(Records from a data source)
=== Begin Enclosure ===

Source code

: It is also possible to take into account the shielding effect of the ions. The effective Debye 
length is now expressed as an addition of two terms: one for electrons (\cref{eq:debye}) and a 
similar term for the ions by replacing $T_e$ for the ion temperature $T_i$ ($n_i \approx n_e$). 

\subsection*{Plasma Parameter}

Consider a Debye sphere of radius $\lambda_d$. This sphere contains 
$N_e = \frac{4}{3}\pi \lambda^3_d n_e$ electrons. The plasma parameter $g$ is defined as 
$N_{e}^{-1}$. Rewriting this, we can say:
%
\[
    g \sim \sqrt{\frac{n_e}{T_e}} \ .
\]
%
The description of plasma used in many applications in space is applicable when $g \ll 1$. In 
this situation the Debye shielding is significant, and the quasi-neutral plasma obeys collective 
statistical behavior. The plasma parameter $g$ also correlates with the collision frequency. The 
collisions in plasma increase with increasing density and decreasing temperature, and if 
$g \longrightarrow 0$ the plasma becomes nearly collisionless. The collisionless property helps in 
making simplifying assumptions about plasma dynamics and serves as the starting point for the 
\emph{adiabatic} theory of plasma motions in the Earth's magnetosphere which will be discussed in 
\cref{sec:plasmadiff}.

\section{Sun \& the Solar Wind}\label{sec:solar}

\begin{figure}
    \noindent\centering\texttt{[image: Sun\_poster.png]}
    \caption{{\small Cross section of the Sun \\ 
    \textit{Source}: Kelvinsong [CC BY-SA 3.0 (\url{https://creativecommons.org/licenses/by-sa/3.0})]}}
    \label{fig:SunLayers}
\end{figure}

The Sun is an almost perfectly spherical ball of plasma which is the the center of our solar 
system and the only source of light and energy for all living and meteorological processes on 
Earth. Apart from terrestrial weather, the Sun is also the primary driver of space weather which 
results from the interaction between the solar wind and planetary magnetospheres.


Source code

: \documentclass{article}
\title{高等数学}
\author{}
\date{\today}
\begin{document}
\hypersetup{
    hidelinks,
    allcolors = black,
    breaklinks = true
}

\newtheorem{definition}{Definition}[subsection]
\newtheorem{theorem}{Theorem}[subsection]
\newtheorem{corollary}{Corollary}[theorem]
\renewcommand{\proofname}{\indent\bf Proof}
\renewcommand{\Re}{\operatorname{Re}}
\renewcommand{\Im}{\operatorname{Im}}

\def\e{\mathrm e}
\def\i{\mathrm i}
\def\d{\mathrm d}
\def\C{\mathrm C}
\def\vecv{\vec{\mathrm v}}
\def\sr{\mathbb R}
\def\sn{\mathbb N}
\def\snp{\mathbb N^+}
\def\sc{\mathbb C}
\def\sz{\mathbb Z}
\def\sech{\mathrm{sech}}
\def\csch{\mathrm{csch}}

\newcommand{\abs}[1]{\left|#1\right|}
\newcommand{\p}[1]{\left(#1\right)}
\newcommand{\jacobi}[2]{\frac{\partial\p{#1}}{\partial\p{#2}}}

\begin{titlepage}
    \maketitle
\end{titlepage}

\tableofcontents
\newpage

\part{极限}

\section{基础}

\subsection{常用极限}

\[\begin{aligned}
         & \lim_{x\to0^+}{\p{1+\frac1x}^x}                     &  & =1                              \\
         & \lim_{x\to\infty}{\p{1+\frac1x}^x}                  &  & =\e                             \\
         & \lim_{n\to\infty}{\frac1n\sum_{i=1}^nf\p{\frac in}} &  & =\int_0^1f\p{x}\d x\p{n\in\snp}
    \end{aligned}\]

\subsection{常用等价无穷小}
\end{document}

=== End Enclosure ===

◆ **INSTRUCTIONS TO FOLLOW**: Each record must be returned in full and exactly.

◆ **RESPONSE TO THE EXERCISE**:
Source code

: It is also possible to take into account the shielding effect of the ions. The effective Debye 
length is now expressed as an addition of two terms: one for electrons (\cref{eq:debye}) and a 
similar term for the ions by replacing $T_e$ for the ion temperature $T_i$ ($n_i \approx n_e$). 

\subsection*{Plasma Parameter}

Consider a Debye sphere of radius $\lambda_d$. This sphere contains 
$N_e = \frac{4}{3}\pi \lambda^3_d n_e$ electrons. The plasma parameter $g$ is defined as 
$N_{e}^{-1}$. Rewriting this, we can say:
%
\[
    g \sim \sqrt{\frac{n_e}{T_e}} \ .
\]
%
The description of plasma used in many applications in space is applicable when $g \ll 1$. In 
this situation the Debye shielding is significant, and the quasi-neutral plasma obeys collective 
statistical behavior. The plasma parameter $g$ also correlates with the collision frequency. The 
collisions in plasma increase with increasing density and decreasing temperature, and if 
$g \longrightarrow 0$ the plasma becomes nearly collisionless. The collisionless property helps in 
making simplifying assumptions about plasma dynamics and serves as the starting point for the 
\emph{adiabatic} theory of plasma motions in the Earth's magnetosphere which will be discussed in 
\cref{sec:plasmadiff}.

\section{Sun \& the Solar Wind}\label{sec:solar}

\begin{figure}
    \noindent\centering\texttt{[image: Sun\_poster.png]}
    \caption{{\small Cross section of the Sun \\ 
    \textit{Source}: Kelvinsong [CC BY-SA 3.0 (\url{https://creativecommons.org/licenses/by-sa/3.0})]}}
    \label{fig:SunLayers}
\end{figure}

The Sun is an almost perfectly spherical ball of plasma which is the the center of our solar 
system and the only source of light and energy for all living and meteorological processes on 
Earth. Apart from terrestrial weather, the Sun is also the primary driver of space weather which 
results from the interaction between the solar wind and planetary magnetospheres.


Source code

: \documentclass{article}
\title{高等数学}
\author{}
\date{\today}
\begin{document}
\hypersetup{
    hidelinks,
    allcolors = black,
    breaklinks = true
}

\newtheorem{definition}{Definition}[subsection]
\newtheorem{theorem}{Theorem}[subsection]
\newtheorem{corollary}{Corollary}[theorem]
\renewcommand{\proofname}{\indent\bf Proof}
\renewcommand{\Re}{\operatorname{Re}}
\renewcommand{\Im}{\operatorname{Im}}

\def\e{\mathrm e}
\def\i{\mathrm i}
\def\d{\mathrm d}
\def\C{\mathrm C}
\def\vecv{\vec{\mathrm v}}
\def\sr{\mathbb R}
\def\sn{\mathbb N}
\def\snp{\mathbb N^+}
\def\sc{\mathbb C}
\def\sz{\mathbb Z}
\def\sech{\mathrm{sech}}
\def\csch{\mathrm{csch}}

\newcommand{\abs}[1]{\left|#1\right|}
\newcommand{\p}[1]{\left(#1\right)}
\newcommand{\jacobi}[2]{\frac{\partial\p{#1}}{\partial\p{#2}}}

\begin{titlepage}
    \maketitle
\end{titlepage}

\tableofcontents
\newpage

\part{极限}

\section{基础}

\subsection{常用极限}

\[\begin{aligned}
         & \lim_{x\to0^+}{\p{1+\frac1x}^x}                     &  & =1                              \\
         & \lim_{x\to\infty}{\p{1+\frac1x}^x}                  &  & =\e                             \\
         & \lim_{n\to\infty}{\frac1n\sum_{i=1}^nf\p{\frac in}} &  & =\int_0^1f\p{x}\d x\p{n\in\snp}
    \end{aligned}\]

\subsection{常用等价无穷小}
\end{document}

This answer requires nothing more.